▸ About this task
Scan the entries below for the word "menyarankan" and copy every line in which it occurs.

....................

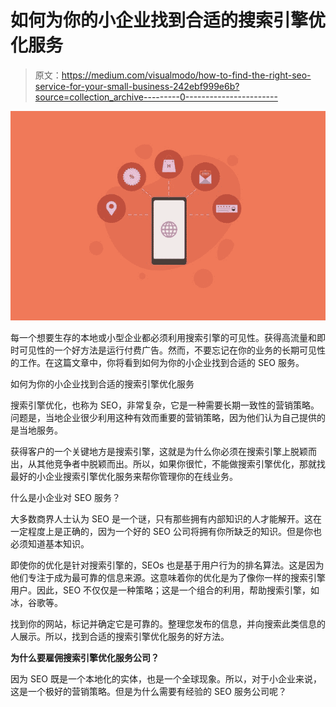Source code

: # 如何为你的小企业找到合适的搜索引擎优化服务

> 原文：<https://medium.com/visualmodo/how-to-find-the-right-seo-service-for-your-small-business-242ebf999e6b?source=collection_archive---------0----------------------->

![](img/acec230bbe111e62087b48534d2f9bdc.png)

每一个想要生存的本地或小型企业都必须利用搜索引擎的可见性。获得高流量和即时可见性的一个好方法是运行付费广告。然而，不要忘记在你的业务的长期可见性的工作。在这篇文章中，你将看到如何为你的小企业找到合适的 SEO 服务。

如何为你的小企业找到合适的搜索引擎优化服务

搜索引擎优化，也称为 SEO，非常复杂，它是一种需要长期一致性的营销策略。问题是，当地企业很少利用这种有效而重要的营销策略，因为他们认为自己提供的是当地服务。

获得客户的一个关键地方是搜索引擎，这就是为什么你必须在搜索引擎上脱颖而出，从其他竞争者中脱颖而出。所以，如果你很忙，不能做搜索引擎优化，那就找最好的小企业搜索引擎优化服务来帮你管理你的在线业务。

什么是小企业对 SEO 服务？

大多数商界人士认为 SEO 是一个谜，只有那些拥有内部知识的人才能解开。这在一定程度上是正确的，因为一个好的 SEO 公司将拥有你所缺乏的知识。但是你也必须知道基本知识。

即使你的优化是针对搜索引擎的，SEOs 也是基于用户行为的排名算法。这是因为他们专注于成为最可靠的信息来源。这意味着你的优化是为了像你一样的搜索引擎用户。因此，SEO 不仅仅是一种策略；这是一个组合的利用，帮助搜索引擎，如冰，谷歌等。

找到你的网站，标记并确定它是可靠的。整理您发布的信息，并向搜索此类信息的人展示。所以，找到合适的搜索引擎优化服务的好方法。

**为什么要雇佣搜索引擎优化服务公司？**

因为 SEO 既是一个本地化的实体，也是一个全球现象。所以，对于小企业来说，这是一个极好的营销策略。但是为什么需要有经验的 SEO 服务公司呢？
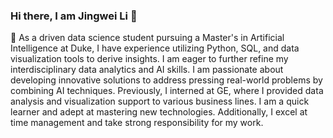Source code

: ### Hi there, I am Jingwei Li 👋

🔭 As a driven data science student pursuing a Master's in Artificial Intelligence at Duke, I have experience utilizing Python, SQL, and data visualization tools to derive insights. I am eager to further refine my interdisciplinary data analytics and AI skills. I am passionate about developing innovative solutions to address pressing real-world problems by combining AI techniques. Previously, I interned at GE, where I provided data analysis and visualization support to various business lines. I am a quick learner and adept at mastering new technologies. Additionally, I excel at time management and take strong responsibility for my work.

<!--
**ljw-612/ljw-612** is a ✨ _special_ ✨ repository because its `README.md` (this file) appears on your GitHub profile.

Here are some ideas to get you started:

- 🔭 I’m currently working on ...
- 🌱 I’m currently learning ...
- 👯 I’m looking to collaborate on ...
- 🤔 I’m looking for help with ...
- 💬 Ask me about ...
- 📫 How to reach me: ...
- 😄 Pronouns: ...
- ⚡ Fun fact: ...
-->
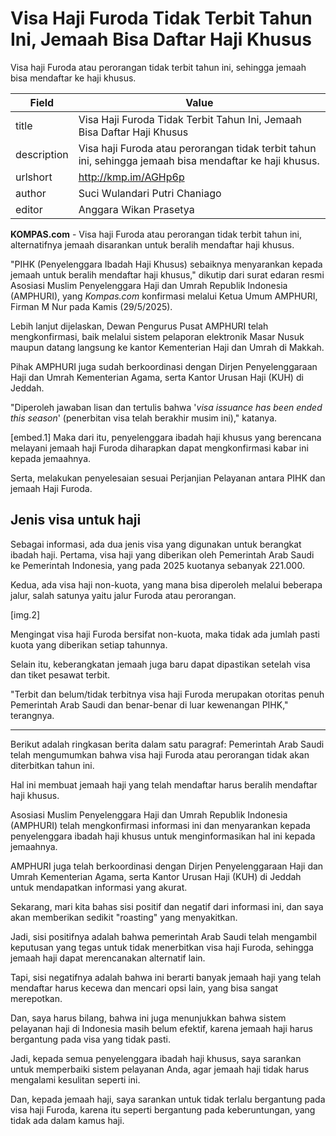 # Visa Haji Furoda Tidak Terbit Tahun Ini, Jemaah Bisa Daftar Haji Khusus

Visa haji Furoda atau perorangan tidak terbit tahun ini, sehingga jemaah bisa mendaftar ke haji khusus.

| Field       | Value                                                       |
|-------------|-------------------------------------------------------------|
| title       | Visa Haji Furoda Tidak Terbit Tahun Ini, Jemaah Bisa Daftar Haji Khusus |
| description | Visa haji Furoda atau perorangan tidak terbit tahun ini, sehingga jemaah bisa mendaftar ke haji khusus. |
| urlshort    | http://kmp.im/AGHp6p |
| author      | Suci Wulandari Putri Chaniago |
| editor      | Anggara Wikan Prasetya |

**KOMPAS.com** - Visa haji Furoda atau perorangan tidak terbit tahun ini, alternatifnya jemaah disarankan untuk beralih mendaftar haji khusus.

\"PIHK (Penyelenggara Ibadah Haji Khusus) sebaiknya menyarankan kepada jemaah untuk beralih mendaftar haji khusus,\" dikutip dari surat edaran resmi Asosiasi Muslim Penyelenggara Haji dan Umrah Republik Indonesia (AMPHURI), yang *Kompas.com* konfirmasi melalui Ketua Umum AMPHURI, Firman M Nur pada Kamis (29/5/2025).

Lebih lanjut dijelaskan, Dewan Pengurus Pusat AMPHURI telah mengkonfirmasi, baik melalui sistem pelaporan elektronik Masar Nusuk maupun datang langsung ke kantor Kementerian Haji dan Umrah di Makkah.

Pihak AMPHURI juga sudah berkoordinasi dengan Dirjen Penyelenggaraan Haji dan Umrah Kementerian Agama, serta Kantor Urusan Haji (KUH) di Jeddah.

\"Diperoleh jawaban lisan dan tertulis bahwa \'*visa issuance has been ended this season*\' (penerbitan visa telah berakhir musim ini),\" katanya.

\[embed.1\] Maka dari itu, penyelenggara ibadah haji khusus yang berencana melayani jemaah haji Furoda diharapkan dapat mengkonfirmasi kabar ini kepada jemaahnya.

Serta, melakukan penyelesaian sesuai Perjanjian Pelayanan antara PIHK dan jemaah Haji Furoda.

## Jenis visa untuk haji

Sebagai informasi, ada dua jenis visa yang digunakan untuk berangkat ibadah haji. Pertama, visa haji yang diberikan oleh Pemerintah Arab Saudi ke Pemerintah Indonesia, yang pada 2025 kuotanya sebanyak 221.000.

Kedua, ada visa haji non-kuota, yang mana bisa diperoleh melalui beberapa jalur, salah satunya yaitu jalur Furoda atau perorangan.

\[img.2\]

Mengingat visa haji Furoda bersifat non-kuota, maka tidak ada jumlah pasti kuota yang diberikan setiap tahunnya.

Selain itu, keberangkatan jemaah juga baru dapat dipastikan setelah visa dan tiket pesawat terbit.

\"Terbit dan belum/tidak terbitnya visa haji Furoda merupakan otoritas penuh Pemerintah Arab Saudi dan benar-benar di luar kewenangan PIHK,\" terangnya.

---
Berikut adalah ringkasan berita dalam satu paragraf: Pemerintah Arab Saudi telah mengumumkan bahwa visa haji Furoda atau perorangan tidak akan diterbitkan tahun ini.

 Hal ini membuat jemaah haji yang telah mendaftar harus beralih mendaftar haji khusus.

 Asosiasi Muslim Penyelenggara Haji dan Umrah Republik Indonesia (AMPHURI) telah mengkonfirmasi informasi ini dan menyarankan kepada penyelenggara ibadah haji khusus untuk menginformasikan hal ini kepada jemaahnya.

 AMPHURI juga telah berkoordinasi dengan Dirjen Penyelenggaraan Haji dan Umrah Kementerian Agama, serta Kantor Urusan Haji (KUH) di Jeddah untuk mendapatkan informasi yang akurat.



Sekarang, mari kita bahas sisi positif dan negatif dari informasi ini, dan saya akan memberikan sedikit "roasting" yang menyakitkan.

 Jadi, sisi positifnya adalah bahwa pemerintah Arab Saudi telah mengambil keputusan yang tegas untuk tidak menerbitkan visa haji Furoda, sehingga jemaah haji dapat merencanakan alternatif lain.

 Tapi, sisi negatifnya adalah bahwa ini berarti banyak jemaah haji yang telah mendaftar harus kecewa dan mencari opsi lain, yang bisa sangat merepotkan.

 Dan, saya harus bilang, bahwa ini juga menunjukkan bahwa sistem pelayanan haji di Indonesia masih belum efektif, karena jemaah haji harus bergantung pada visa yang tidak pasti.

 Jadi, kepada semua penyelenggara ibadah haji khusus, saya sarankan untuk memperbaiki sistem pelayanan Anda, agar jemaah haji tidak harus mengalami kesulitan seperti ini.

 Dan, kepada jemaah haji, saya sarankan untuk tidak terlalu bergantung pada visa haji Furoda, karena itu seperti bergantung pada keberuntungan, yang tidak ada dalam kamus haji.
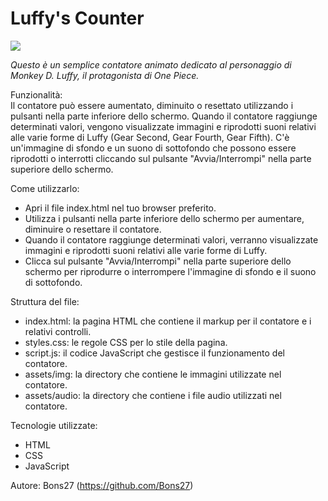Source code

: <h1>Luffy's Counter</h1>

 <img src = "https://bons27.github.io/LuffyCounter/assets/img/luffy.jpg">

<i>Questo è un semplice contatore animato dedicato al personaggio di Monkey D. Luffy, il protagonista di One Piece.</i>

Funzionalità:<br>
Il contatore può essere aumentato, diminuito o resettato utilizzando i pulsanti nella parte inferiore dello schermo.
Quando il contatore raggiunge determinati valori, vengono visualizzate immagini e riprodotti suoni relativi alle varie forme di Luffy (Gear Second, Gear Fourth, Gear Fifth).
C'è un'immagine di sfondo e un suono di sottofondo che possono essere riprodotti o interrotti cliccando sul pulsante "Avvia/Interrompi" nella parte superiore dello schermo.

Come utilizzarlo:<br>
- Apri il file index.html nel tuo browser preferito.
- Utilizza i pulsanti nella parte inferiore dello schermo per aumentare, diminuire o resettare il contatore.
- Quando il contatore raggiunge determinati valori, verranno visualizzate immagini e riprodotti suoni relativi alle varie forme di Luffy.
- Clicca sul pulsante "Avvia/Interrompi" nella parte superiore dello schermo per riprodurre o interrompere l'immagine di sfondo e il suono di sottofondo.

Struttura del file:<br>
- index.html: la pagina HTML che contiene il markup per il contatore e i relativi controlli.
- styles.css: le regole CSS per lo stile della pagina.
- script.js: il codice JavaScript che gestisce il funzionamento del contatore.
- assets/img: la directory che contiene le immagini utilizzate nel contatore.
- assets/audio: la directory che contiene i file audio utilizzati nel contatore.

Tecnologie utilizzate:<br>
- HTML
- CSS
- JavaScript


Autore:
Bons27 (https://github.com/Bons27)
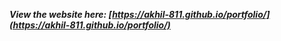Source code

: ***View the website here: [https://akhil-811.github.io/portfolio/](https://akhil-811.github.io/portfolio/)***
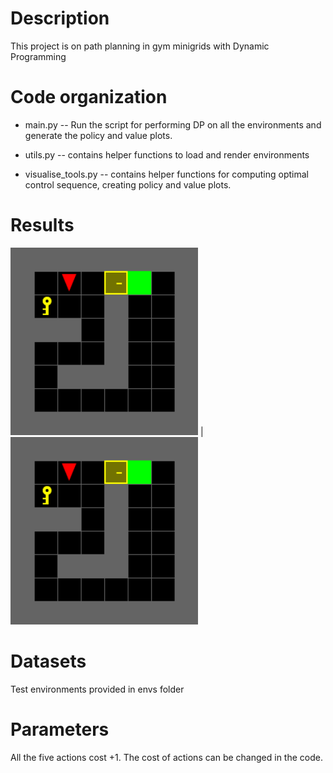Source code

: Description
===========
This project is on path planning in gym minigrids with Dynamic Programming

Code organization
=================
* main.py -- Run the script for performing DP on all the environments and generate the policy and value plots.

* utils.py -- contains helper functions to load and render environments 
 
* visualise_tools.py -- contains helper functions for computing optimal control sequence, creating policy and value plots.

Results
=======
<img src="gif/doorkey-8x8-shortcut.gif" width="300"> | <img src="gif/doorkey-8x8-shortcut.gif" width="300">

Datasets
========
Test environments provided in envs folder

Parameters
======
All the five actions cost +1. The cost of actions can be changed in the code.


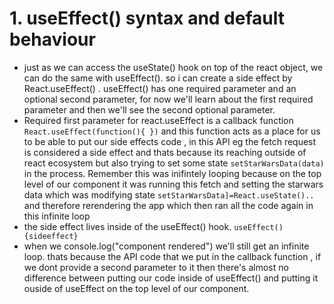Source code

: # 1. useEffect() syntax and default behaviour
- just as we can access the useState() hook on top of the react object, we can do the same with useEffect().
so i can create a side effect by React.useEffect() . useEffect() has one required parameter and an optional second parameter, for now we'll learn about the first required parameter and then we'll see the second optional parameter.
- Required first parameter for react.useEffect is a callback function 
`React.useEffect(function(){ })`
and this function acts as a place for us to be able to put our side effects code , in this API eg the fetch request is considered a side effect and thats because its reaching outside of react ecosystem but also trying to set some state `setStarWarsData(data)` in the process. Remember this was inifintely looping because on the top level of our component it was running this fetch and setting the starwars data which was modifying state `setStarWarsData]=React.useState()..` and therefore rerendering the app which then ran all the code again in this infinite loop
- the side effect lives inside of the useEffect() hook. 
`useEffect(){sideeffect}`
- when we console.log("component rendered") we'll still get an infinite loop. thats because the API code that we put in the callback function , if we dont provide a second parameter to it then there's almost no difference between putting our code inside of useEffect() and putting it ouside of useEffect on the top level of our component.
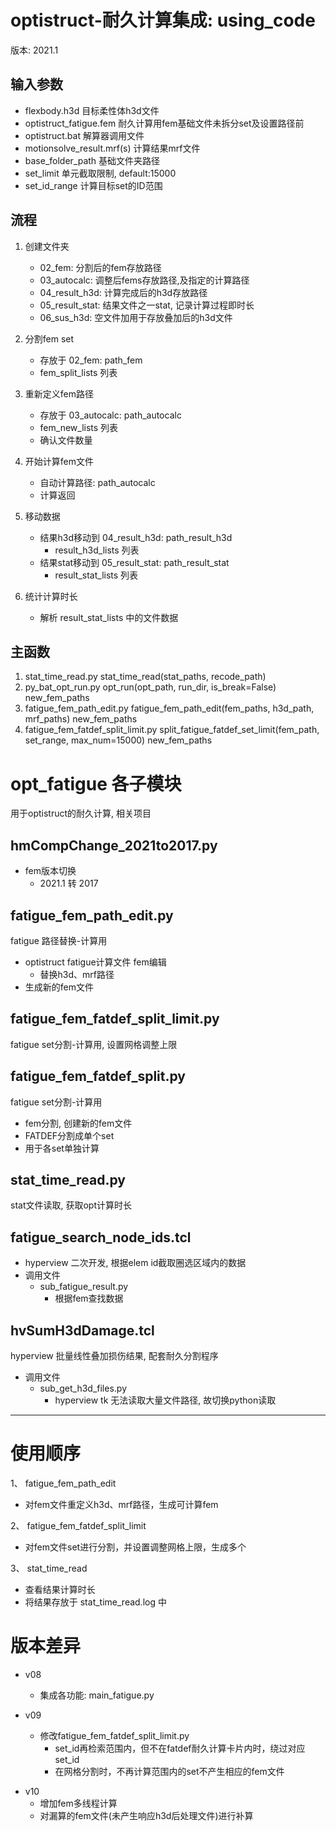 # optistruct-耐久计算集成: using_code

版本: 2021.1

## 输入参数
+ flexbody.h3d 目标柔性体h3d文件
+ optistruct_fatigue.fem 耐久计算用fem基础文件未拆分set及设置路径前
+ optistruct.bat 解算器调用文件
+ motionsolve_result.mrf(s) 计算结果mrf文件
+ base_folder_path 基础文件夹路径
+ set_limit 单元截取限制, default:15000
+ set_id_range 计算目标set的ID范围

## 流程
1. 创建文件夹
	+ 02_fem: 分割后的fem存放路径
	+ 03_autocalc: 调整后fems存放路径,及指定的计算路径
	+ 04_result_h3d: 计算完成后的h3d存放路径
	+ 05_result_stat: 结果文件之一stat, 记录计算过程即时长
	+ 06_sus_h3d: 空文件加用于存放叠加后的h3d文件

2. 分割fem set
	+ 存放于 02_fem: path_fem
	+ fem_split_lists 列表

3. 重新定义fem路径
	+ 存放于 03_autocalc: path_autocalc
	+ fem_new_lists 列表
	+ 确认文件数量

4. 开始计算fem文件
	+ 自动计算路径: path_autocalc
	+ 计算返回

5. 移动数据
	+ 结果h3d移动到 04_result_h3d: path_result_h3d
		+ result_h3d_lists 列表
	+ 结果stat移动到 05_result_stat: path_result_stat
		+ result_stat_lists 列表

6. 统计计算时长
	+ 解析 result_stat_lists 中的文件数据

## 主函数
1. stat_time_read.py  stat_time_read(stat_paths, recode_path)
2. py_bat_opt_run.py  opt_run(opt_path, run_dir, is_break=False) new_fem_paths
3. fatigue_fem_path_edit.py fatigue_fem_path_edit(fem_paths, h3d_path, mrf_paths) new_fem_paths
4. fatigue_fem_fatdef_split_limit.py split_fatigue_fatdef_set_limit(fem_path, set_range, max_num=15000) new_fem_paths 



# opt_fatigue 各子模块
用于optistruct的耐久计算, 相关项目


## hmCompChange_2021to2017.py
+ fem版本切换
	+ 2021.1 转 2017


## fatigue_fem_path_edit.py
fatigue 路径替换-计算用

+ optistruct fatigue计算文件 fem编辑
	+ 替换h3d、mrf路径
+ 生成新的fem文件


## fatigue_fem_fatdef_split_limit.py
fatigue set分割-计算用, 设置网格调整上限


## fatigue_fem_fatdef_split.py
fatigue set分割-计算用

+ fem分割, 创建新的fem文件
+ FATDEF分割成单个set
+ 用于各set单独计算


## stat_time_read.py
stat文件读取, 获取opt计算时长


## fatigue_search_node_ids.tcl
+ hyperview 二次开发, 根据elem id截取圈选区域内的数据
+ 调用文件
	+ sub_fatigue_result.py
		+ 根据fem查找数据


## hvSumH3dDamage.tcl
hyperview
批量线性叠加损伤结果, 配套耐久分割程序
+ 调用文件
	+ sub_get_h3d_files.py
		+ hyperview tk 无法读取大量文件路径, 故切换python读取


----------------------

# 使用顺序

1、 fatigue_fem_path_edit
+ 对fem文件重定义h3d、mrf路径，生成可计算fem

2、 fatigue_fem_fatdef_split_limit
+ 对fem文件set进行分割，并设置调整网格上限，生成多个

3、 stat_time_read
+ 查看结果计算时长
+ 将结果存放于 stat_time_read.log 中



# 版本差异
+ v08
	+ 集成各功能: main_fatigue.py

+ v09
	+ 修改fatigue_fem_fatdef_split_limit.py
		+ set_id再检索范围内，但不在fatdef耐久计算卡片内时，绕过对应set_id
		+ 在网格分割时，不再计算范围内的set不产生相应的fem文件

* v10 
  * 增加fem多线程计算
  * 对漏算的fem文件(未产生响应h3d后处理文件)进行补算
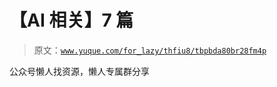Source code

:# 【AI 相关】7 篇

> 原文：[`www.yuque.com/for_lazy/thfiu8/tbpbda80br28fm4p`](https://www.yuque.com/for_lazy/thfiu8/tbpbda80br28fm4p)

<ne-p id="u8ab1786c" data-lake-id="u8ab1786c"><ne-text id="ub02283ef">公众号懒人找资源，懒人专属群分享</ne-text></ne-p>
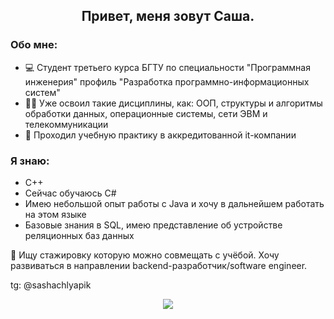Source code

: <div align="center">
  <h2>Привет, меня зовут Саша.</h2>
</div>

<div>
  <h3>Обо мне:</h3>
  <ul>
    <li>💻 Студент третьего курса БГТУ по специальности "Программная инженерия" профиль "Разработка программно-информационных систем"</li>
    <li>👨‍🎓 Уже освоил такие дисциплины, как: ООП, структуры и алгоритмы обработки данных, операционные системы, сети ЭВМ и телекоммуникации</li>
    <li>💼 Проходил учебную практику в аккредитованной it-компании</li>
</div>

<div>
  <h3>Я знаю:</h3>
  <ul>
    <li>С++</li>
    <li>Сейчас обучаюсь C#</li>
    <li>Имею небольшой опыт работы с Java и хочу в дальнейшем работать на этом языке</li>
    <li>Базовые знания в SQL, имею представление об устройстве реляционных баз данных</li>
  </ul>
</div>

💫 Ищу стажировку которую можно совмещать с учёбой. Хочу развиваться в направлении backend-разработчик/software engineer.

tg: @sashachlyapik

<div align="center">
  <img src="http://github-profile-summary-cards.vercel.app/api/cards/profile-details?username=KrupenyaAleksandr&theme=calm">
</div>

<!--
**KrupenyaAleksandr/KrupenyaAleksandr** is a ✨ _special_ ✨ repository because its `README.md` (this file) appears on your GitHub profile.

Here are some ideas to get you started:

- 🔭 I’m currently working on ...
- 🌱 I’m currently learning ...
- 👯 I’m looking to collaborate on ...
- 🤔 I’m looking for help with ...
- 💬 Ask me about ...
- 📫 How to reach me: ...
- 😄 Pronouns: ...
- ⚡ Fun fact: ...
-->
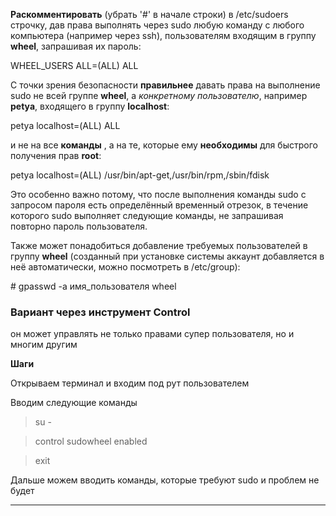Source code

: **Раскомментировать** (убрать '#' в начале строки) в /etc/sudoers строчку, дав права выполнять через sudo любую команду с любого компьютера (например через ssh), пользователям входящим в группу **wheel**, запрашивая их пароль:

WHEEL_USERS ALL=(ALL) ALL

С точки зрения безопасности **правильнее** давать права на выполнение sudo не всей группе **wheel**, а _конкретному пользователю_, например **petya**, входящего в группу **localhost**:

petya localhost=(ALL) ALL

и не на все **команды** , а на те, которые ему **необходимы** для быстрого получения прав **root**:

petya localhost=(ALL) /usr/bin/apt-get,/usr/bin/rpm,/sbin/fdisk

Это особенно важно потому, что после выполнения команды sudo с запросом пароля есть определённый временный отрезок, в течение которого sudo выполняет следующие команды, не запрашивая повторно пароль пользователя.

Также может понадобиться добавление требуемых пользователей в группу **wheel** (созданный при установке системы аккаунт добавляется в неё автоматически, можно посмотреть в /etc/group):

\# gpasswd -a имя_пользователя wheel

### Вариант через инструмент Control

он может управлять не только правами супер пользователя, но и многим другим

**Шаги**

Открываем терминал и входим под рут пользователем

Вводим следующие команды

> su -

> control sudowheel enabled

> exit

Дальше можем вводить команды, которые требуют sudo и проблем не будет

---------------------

....................

▸ Answer section
\"PIHK (Penyelenggara Ibadah Haji Khusus) sebaiknya menyarankan kepada jemaah untuk beralih mendaftar haji khusus,\" dikutip dari surat edaran resmi Asosiasi Muslim Penyelenggara Haji dan Umrah Republik Indonesia (AMPHURI), yang *Kompas.com* konfirmasi melalui Ketua Umum AMPHURI, Firman M Nur pada Kamis (29/5/2025).
 Asosiasi Muslim Penyelenggara Haji dan Umrah Republik Indonesia (AMPHURI) telah mengkonfirmasi informasi ini dan menyarankan kepada penyelenggara ibadah haji khusus untuk menginformasikan hal ini kepada jemaahnya.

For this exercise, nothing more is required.